Sul Collio (Capriva e Dolegna) si fa festa dopo i grandi lavori della vendemmia con briscola, morra e box Italia-Slovenia

(g.l.) Sul Collio la vendemmia è pressoché finita, per cui, archiviati i grandi lavori e mentre i mosti e i nuovi vini borbottano nei tini e nelle botti, ci si può anche ritagliare un momento per fare festa, come propongono le due manifestazioni in programma domani, 21 settembre, a Capriva e a Dolegna. Vediamo, allora, in dettaglio di che cosa si tratta.

CAPRIVA – La briscola, tradizionale gioco da osteria, non passa mai di moda! E raccoglie nuovi appassionati anche fra le nuove generazioni. All’Accademia Vine Lodge di Capriva del Friuli è stato perciò organizzato per domani, con inizio alle 16, un Torneo di briscola. La prenotazione è obbligatoria e i vincitori riceveranno in omaggio premi enogastronomici. Dalle 18 giocatori e pubblico avranno la possibilità di assistere anche a una dimostrazione storica del gioco della morra, con la Briscola stessa fra i più popolari, animati e combattuti giochi da osteria di un tempo. La dimostrazione sarà a cura di un gruppo di appassionati di Capriva. All’Accademia Vine Lodge, sede delle attività e dell’Academy di Simonit&Sirch, i “maestri potatori” richiesti dalle più famose maison italiane e internazionali, si respirerà pertanto la genuina atmosfera delle osterie friulane di un tempo, con il gioco della briscola e della morra accompagnati immancabilmente da un calice degli eccellenti vini provenienti dalle famose cantine di tutto il mondo dove lavorano i Vine Master Pruners. Informazioni – info@accademiavinelodge.it – Tel. +39 344.1307357.

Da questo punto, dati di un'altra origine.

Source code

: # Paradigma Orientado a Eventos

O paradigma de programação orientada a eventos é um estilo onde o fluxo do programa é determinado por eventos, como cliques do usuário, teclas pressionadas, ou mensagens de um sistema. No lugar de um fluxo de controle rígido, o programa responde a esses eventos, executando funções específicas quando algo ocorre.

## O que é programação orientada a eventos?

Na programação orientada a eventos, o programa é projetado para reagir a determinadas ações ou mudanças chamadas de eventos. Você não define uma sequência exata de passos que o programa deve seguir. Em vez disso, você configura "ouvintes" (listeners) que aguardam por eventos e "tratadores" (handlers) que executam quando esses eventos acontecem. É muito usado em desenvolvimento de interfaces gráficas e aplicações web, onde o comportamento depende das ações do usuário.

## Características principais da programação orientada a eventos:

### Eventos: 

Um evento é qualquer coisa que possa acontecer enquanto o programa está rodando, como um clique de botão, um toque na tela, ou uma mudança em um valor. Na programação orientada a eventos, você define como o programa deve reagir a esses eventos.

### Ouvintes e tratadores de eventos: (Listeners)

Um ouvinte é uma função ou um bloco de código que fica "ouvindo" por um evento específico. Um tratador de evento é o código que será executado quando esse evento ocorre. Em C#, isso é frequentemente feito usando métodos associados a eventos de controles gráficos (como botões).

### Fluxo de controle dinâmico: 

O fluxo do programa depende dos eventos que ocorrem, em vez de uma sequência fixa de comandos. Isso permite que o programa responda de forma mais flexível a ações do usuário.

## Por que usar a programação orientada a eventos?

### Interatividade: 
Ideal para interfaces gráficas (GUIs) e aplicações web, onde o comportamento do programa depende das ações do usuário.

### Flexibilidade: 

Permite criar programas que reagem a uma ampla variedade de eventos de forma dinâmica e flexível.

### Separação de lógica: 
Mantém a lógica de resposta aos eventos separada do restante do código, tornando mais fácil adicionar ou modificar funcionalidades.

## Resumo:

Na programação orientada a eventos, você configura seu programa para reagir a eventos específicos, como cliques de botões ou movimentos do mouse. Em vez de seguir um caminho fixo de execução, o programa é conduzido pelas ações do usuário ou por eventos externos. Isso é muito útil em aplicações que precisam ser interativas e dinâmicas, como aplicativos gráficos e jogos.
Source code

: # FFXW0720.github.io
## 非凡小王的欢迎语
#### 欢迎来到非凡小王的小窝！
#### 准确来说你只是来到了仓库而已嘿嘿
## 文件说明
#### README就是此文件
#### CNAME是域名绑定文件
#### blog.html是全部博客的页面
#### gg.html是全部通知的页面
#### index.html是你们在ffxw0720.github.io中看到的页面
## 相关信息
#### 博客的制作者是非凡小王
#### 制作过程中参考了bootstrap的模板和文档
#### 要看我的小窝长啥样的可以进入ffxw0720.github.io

DOLEGNA – Box nei vigneti di Dolegna – 1° Trofeo dell’Amicizia, Italia vs Slovenia: è il titolo della sicuramente combattutissima manifestazione in programma domani, con inizio alle 18, all’Hostaria Pettirosso di Darko Tambolas a Lonzano di Dolegna del Collio, in collaborazione con Asd Pugilistica Triestina “Pino Culot”. Ci saranno stand gastronomici e musica, quindi un invitante clima di festa paesana. L’ingresso è libero.